The overall design of this study aimed to develop a machine learning model to classify MM cells and then to determine which genes were responsible for the classification decision. MM was chosen because it is a prevalent cancer worldwide, with still a relatively low 5-year survival rate compared to other cancers. Additionally, MM still lacks a specific treatment regimen that targets genetic pathways characteristic of the cancer. Therefore, this study aimed to identify genes that progress the cancer so scientists can further research these genes for targeted treatment.

All of the models achieved above a 95% accuracy in classifying each of the 4 stages of MM progression. Every model performed the best in identifying MM cells and the worst at identifying MGUS cells. This study hypothesizes that the models were the worst in identifying MGUS cells because their genetic composition was similar to NBM cells.
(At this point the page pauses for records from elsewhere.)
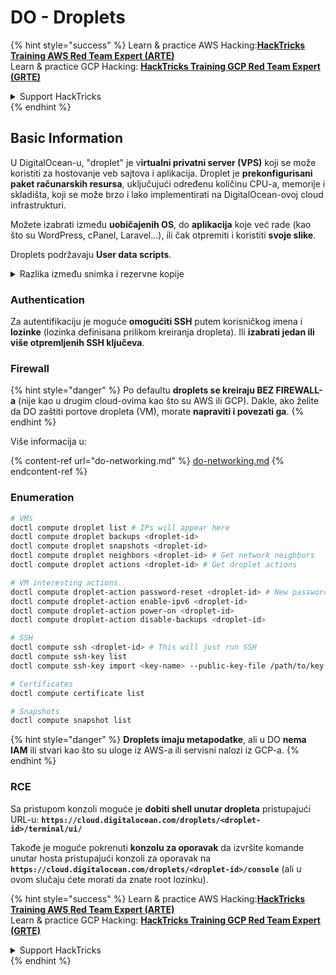 # DO - Droplets

{% hint style="success" %}
Learn & practice AWS Hacking:<img src="../../../.gitbook/assets/image (1) (1) (1) (1).png" alt="" data-size="line">[**HackTricks Training AWS Red Team Expert (ARTE)**](https://training.hacktricks.xyz/courses/arte)<img src="../../../.gitbook/assets/image (1) (1) (1) (1).png" alt="" data-size="line">\
Learn & practice GCP Hacking: <img src="../../../.gitbook/assets/image (2) (1).png" alt="" data-size="line">[**HackTricks Training GCP Red Team Expert (GRTE)**<img src="../../../.gitbook/assets/image (2) (1).png" alt="" data-size="line">](https://training.hacktricks.xyz/courses/grte)

<details>

<summary>Support HackTricks</summary>

* Check the [**subscription plans**](https://github.com/sponsors/carlospolop)!
* **Join the** 💬 [**Discord group**](https://discord.gg/hRep4RUj7f) or the [**telegram group**](https://t.me/peass) or **follow** us on **Twitter** 🐦 [**@hacktricks\_live**](https://twitter.com/hacktricks_live)**.**
* **Share hacking tricks by submitting PRs to the** [**HackTricks**](https://github.com/carlospolop/hacktricks) and [**HackTricks Cloud**](https://github.com/carlospolop/hacktricks-cloud) github repos.

</details>
{% endhint %}

## Basic Information

U DigitalOcean-u, "droplet" je v**irtualni privatni server (VPS)** koji se može koristiti za hostovanje veb sajtova i aplikacija. Droplet je **prekonfigurisani paket računarskih resursa**, uključujući određenu količinu CPU-a, memorije i skladišta, koji se može brzo i lako implementirati na DigitalOcean-ovoj cloud infrastrukturi.

Možete izabrati između **uobičajenih OS**, do **aplikacija** koje već rade (kao što su WordPress, cPanel, Laravel...), ili čak otpremiti i koristiti **svoje slike**.

Droplets podržavaju **User data scripts**.

<details>

<summary>Razlika između snimka i rezervne kopije</summary>

U DigitalOcean-u, snimak je tačka u vremenu kopija diska Dropleta. On hvata stanje diska Dropleta u trenutku kada je snimak napravljen, uključujući operativni sistem, instalirane aplikacije i sve datoteke i podatke na disku.

Snimci se mogu koristiti za kreiranje novih Dropleta sa istom konfiguracijom kao originalni Droplet, ili za vraćanje Dropleta u stanje u kojem je bio kada je snimak napravljen. Snimci se čuvaju na DigitalOcean-ovoj usluzi za skladištenje objekata, i oni su inkrementalni, što znači da se čuvaju samo promene od poslednjeg snimka. Ovo ih čini efikasnim za korišćenje i ekonomičnim za skladištenje.

S druge strane, rezervna kopija je potpuna kopija Dropleta, uključujući operativni sistem, instalirane aplikacije, datoteke i podatke, kao i postavke i metapodatke Dropleta. Rezervne kopije se obično prave prema redovnom rasporedu, i one hvataju celo stanje Dropleta u određenoj tački u vremenu.

Za razliku od snimaka, rezervne kopije se čuvaju u komprimovanom i enkriptovanom formatu, i one se prenose sa DigitalOcean-ove infrastrukture na udaljenu lokaciju radi čuvanja. Ovo čini rezervne kopije idealnim za oporavak od katastrofa, jer pružaju potpunu kopiju Dropleta koja se može obnoviti u slučaju gubitka podataka ili drugih katastrofalnih događaja.

Ukratko, snimci su tačke u vremenu kopije diska Dropleta, dok su rezervne kopije potpune kopije Dropleta, uključujući njegove postavke i metapodatke. Snimci se čuvaju na DigitalOcean-ovoj usluzi za skladištenje objekata, dok se rezervne kopije prenose sa DigitalOcean-ove infrastrukture na udaljenu lokaciju. I snimci i rezervne kopije se mogu koristiti za vraćanje Dropleta, ali su snimci efikasniji za korišćenje i skladištenje, dok rezervne kopije pružaju sveobuhvatnije rešenje za oporavak od katastrofa.

</details>

### Authentication

Za autentifikaciju je moguće **omogućiti SSH** putem korisničkog imena i **lozinke** (lozinka definisana prilikom kreiranja dropleta). Ili **izabrati jedan ili više otpremljenih SSH ključeva**.

### Firewall

{% hint style="danger" %}
Po defaultu **droplets se kreiraju BEZ FIREWALL-a** (nije kao u drugim cloud-ovima kao što su AWS ili GCP). Dakle, ako želite da DO zaštiti portove dropleta (VM), morate **napraviti i povezati ga**.
{% endhint %}

Više informacija u:

{% content-ref url="do-networking.md" %}
[do-networking.md](do-networking.md)
{% endcontent-ref %}

### Enumeration
```bash
# VMs
doctl compute droplet list # IPs will appear here
doctl compute droplet backups <droplet-id>
doctl compute droplet snapshots <droplet-id>
doctl compute droplet neighbors <droplet-id> # Get network neighbors
doctl compute droplet actions <droplet-id> # Get droplet actions

# VM interesting actions
doctl compute droplet-action password-reset <droplet-id> # New password is emailed to the user
doctl compute droplet-action enable-ipv6 <droplet-id>
doctl compute droplet-action power-on <droplet-id>
doctl compute droplet-action disable-backups <droplet-id>

# SSH
doctl compute ssh <droplet-id> # This will just run SSH
doctl compute ssh-key list
doctl compute ssh-key import <key-name> --public-key-file /path/to/key.pub

# Certificates
doctl compute certificate list

# Snapshots
doctl compute snapshot list
```
{% hint style="danger" %}
**Droplets imaju metapodatke**, ali u DO **nema IAM** ili stvari kao što su uloge iz AWS-a ili servisni nalozi iz GCP-a.
{% endhint %}

### RCE

Sa pristupom konzoli moguće je **dobiti shell unutar dropleta** pristupajući URL-u: **`https://cloud.digitalocean.com/droplets/<droplet-id>/terminal/ui/`**

Takođe je moguće pokrenuti **konzolu za oporavak** da izvršite komande unutar hosta pristupajući konzoli za oporavak na **`https://cloud.digitalocean.com/droplets/<droplet-id>/console`** (ali u ovom slučaju ćete morati da znate root lozinku).

{% hint style="success" %}
Learn & practice AWS Hacking:<img src="../../../.gitbook/assets/image (1) (1) (1) (1).png" alt="" data-size="line">[**HackTricks Training AWS Red Team Expert (ARTE)**](https://training.hacktricks.xyz/courses/arte)<img src="../../../.gitbook/assets/image (1) (1) (1) (1).png" alt="" data-size="line">\
Learn & practice GCP Hacking: <img src="../../../.gitbook/assets/image (2) (1).png" alt="" data-size="line">[**HackTricks Training GCP Red Team Expert (GRTE)**<img src="../../../.gitbook/assets/image (2) (1).png" alt="" data-size="line">](https://training.hacktricks.xyz/courses/grte)

<details>

<summary>Support HackTricks</summary>

* Check the [**subscription plans**](https://github.com/sponsors/carlospolop)!
* **Join the** 💬 [**Discord group**](https://discord.gg/hRep4RUj7f) or the [**telegram group**](https://t.me/peass) or **follow** us on **Twitter** 🐦 [**@hacktricks\_live**](https://twitter.com/hacktricks_live)**.**
* **Share hacking tricks by submitting PRs to the** [**HackTricks**](https://github.com/carlospolop/hacktricks) and [**HackTricks Cloud**](https://github.com/carlospolop/hacktricks-cloud) github repos.

</details>
{% endhint %}
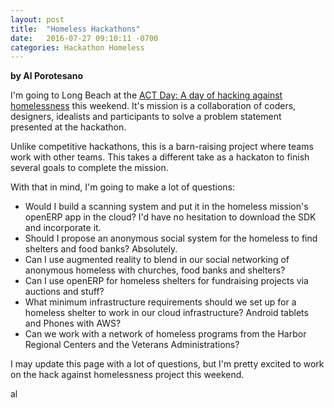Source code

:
 ```yaml
---
layout: post
title:  "Homeless Hackathons"
date:   2016-07-27 09:10:11 -0700
categories: Hackathon Homeless
---
```

**by Al Porotesano**

I'm going to Long Beach at the [ACT Day: A day of hacking against homelessness](http://www.meetup.com/Uncoded/events/231954910/) this weekend. It's mission is a collaboration of coders, designers, idealists and participants to solve a problem statement presented at the hackathon.

Unlike competitive hackathons, this is a barn-raising project where teams work with other teams. This takes a different take as a hackaton to finish several goals to complete the mission.

With that in mind, I'm going to make a lot of questions:

- Would I build a scanning system and put it in the homeless mission's openERP app in the cloud? I'd have no hesitation to download the SDK and incorporate it.
- Should I propose an anonymous social system for the homeless to find shelters and food banks? Absolutely.
- Can I use augmented reality to blend in our social networking of anonymous homeless with churches, food banks and shelters?
- Can I use openERP for homeless shelters for fundraising projects via auctions and stuff?
- What minimum infrastructure requirements should we set up for a homeless shelter to work in our cloud infrastructure? Android tablets and Phones with AWS?
- Can we work with a network of homeless programs from the Harbor Regional Centers and the Veterans Administrations?

I may update this page with a lot of questions, but I'm pretty excited to work on the hack against homelessness project this weekend.

al 
 
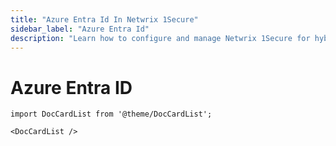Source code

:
 ```yaml
---
title: "Azure Entra Id In Netwrix 1Secure"
sidebar_label: "Azure Entra Id"
description: "Learn how to configure and manage Netwrix 1Secure for hybrid security. This guide covers setup, monitoring, and analytics to help secure cloud and on prem data"
---
```


# Azure Entra ID

```mdx-code-block
import DocCardList from '@theme/DocCardList';

<DocCardList />
```
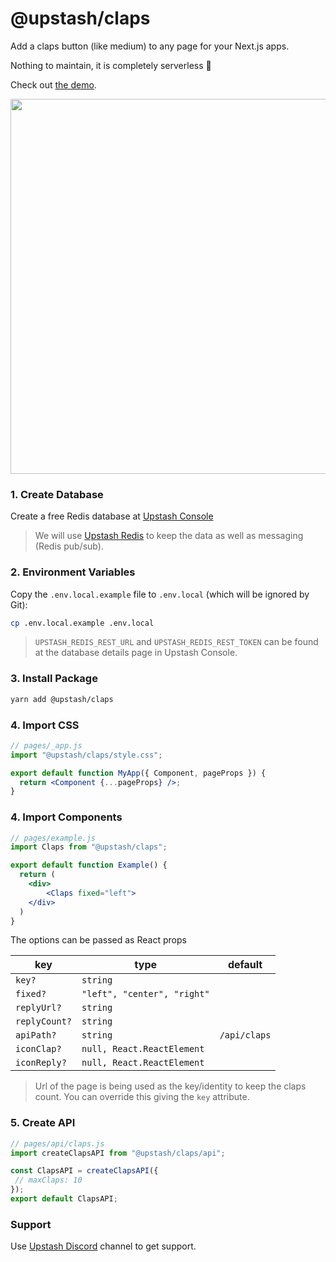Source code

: # @upstash/claps

Add a claps button (like medium) to any page for your Next.js apps.

Nothing to maintain, it is completely serverless 💯

Check out [the demo](https://upstash-claps.vercel.app).

<a href="https://twitter.com/ademilter/status/1550595499048198144">
<img width="600" src="https://github.com/upstash/claps/tree/master/public/ss.jpeg" />
</a>

### 1. Create Database

Create a free Redis database at [Upstash Console](https://console.upstash.com)

> We will use [Upstash Redis](https://upstash.com) to keep the data as well as
> messaging (Redis pub/sub).

### 2. Environment Variables

Copy the `.env.local.example` file to `.env.local` (which will be ignored by
Git):

```bash
cp .env.local.example .env.local
```

> `UPSTASH_REDIS_REST_URL` and `UPSTASH_REDIS_REST_TOKEN` can be found at the
> database details page in Upstash Console.

### 3. Install Package

```bash
yarn add @upstash/claps
```

### 4. Import CSS

```jsx
// pages/_app.js
import "@upstash/claps/style.css";

export default function MyApp({ Component, pageProps }) {
  return <Component {...pageProps} />;
}
```

### 4. Import Components

```jsx
// pages/example.js
import Claps from "@upstash/claps";

export default function Example() {
  return (
    <div>
        <Claps fixed="left">
    </div>
  )
}
```

The options can be passed as React props

| key           | type                        | default      |
| ------------- | --------------------------- | ------------ |
| `key?`        | `string`                    |              |
| `fixed?`      | `"left", "center", "right"` |              |
| `replyUrl?`   | `string`                    |              |
| `replyCount?` | `string`                    |              |
| `apiPath?`    | `string`                    | `/api/claps` |
| `iconClap?`   | `null, React.ReactElement`  |              |
| `iconReply?`  | `null, React.ReactElement`  |              |

> Url of the page is being used as the key/identity to keep the claps count. You
> can override this giving the `key` attribute.

### 5. Create API

```js
// pages/api/claps.js
import createClapsAPI from "@upstash/claps/api";

const ClapsAPI = createClapsAPI({
 // maxClaps: 10
});
export default ClapsAPI;
```

### Support

Use [Upstash Discord](https://upstash.com/discord) channel to get support.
This explains why many MGUS cells were misidentified to be NBM. As shown in previous literature by Rajkumar (2022) [34], MGUS is still a benign stage in MM progression and M proteins are not present yet. MGUS is the most similar stage to NBM so genetic differences may not be apparent.

Genes

All genes listed in the table are hypothesized to play a role in MM progression. Genes were cross-validated in an extensive PubMed database search to determine if PCA and the models worked correctly. If the gene was previously established in literature to be associated with MM progression, it can help validate the possible genes that are implicated in progressing MM, which can then be extended to novel genes found in this study.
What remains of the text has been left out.